### To do
Leaving out all pictures, reproduce the entries below exactly, from the first line through the line that contains "İşte tam C#".

### Information supplied
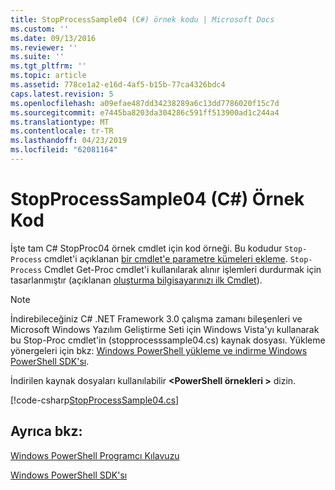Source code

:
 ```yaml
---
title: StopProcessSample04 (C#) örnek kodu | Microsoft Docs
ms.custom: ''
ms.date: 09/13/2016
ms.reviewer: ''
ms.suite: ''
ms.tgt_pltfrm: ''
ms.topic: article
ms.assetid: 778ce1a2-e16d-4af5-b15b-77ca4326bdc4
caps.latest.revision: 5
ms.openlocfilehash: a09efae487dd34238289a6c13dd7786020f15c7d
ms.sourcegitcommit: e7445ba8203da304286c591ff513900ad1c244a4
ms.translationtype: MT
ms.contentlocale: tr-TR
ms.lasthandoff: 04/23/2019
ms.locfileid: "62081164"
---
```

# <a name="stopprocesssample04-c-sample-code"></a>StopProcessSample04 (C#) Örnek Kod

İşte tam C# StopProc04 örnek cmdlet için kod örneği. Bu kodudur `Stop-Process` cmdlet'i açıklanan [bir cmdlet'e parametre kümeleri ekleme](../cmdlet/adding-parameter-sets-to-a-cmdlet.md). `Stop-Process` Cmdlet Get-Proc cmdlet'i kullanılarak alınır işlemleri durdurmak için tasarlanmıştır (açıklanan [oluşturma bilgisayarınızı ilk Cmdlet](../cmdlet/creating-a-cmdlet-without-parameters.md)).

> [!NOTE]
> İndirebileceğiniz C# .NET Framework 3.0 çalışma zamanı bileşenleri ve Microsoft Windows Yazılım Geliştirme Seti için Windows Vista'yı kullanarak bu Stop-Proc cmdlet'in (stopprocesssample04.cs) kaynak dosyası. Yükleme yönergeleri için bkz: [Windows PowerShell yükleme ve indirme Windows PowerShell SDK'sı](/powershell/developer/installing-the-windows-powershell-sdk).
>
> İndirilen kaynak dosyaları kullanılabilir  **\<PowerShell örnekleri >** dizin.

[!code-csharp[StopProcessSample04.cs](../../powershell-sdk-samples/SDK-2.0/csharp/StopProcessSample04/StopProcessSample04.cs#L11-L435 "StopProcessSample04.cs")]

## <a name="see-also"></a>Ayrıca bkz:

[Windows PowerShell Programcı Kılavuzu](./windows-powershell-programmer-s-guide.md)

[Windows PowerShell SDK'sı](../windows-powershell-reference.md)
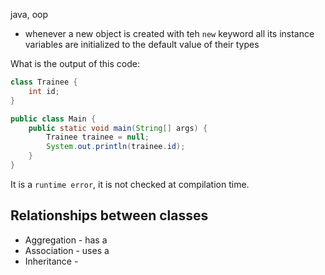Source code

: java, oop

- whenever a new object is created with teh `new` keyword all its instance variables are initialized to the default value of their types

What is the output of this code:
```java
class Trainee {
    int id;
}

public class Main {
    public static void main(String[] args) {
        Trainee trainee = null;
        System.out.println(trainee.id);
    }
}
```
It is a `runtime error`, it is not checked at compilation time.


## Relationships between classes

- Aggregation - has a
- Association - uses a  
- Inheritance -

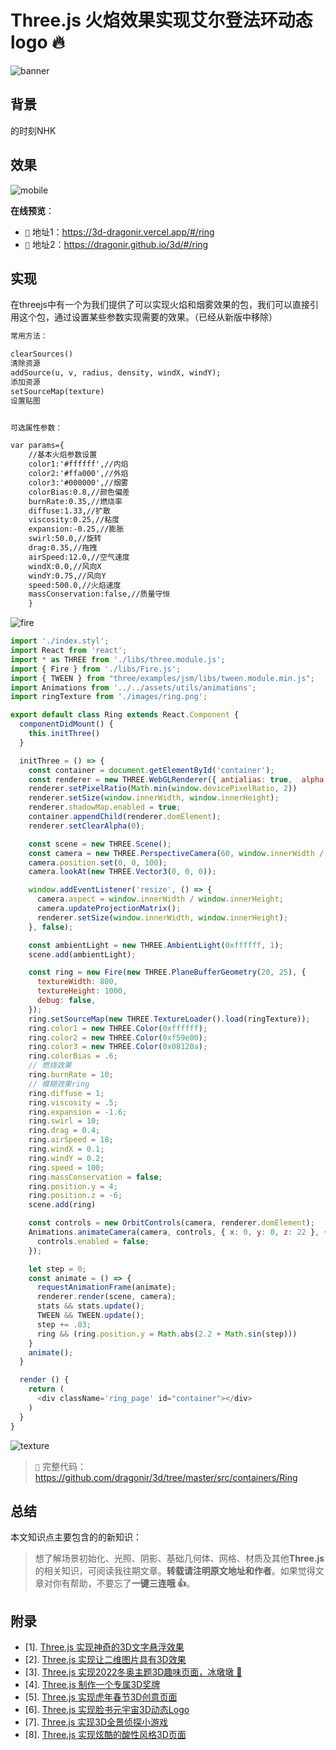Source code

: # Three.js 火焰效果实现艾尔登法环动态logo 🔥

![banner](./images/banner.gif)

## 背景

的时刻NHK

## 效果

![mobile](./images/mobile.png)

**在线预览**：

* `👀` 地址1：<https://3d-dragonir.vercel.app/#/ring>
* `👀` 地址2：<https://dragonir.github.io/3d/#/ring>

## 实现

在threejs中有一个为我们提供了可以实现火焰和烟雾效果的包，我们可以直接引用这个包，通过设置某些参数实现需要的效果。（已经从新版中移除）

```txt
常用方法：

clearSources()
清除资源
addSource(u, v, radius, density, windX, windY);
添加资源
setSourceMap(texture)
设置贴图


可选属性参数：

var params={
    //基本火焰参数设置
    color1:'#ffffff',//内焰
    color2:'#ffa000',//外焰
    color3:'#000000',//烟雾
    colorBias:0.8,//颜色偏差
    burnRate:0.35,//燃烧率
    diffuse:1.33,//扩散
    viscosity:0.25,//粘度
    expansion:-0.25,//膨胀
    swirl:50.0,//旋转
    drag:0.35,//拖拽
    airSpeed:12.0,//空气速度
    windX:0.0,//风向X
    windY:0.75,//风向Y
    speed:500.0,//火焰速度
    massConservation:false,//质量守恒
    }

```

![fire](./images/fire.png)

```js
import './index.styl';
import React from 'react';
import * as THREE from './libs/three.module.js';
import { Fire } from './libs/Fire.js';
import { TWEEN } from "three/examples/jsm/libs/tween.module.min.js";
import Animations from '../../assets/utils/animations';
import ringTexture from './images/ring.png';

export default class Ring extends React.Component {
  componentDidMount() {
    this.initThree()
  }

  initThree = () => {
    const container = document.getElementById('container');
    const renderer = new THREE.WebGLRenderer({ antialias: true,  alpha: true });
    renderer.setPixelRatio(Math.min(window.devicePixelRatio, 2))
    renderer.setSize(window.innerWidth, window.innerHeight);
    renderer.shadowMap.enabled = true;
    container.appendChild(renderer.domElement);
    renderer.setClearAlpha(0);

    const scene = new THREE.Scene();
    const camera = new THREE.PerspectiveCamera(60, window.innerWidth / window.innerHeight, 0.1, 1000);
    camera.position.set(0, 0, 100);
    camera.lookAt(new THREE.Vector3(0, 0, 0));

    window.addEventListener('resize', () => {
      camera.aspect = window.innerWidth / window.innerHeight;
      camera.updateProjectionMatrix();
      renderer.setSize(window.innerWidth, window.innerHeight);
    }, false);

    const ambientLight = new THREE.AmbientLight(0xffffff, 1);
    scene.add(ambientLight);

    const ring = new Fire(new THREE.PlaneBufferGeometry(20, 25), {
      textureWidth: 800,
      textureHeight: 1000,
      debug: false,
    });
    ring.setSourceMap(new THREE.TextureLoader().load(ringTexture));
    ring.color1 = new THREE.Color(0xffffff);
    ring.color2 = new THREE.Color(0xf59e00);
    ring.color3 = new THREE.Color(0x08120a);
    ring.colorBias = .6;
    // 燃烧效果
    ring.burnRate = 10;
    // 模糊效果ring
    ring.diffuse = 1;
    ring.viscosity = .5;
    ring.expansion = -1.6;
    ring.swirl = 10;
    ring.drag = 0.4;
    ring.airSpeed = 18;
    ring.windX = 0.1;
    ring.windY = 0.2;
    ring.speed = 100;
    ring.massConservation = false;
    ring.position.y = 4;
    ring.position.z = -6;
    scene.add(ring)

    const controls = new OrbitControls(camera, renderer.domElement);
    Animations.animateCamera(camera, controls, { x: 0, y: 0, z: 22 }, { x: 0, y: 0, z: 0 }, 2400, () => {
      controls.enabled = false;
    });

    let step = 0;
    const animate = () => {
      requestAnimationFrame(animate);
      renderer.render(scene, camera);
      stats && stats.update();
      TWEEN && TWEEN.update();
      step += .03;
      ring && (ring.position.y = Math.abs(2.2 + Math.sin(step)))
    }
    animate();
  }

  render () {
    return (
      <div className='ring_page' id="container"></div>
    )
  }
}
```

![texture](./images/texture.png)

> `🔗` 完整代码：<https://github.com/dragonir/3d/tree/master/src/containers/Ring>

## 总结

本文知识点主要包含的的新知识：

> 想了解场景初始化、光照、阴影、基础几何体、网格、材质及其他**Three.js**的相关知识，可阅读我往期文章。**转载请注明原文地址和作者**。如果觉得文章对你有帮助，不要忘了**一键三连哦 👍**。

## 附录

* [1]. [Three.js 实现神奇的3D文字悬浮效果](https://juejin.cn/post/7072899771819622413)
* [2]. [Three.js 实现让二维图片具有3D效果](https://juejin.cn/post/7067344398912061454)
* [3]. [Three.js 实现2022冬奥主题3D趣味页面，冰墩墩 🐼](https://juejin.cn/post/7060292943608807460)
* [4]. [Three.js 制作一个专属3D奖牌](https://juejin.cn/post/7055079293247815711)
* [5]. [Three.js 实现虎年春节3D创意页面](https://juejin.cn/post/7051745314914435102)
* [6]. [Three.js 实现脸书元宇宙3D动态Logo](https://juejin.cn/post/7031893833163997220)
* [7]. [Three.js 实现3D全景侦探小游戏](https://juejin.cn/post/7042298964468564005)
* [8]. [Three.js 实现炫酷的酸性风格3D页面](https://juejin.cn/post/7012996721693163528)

### Result of this exercise
Source code

:
 ```yaml
---
title: StopProcessSample04 (C#) örnek kodu | Microsoft Docs
ms.custom: ''
ms.date: 09/13/2016
ms.reviewer: ''
ms.suite: ''
ms.tgt_pltfrm: ''
ms.topic: article
ms.assetid: 778ce1a2-e16d-4af5-b15b-77ca4326bdc4
caps.latest.revision: 5
ms.openlocfilehash: a09efae487dd34238289a6c13dd7786020f15c7d
ms.sourcegitcommit: e7445ba8203da304286c591ff513900ad1c244a4
ms.translationtype: MT
ms.contentlocale: tr-TR
ms.lasthandoff: 04/23/2019
ms.locfileid: "62081164"
---
```

# <a name="stopprocesssample04-c-sample-code"></a>StopProcessSample04 (C#) Örnek Kod

İşte tam C# StopProc04 örnek cmdlet için kod örneği. Bu kodudur `Stop-Process` cmdlet'i açıklanan [bir cmdlet'e parametre kümeleri ekleme](../cmdlet/adding-parameter-sets-to-a-cmdlet.md). `Stop-Process` Cmdlet Get-Proc cmdlet'i kullanılarak alınır işlemleri durdurmak için tasarlanmıştır (açıklanan [oluşturma bilgisayarınızı ilk Cmdlet](../cmdlet/creating-a-cmdlet-without-parameters.md)).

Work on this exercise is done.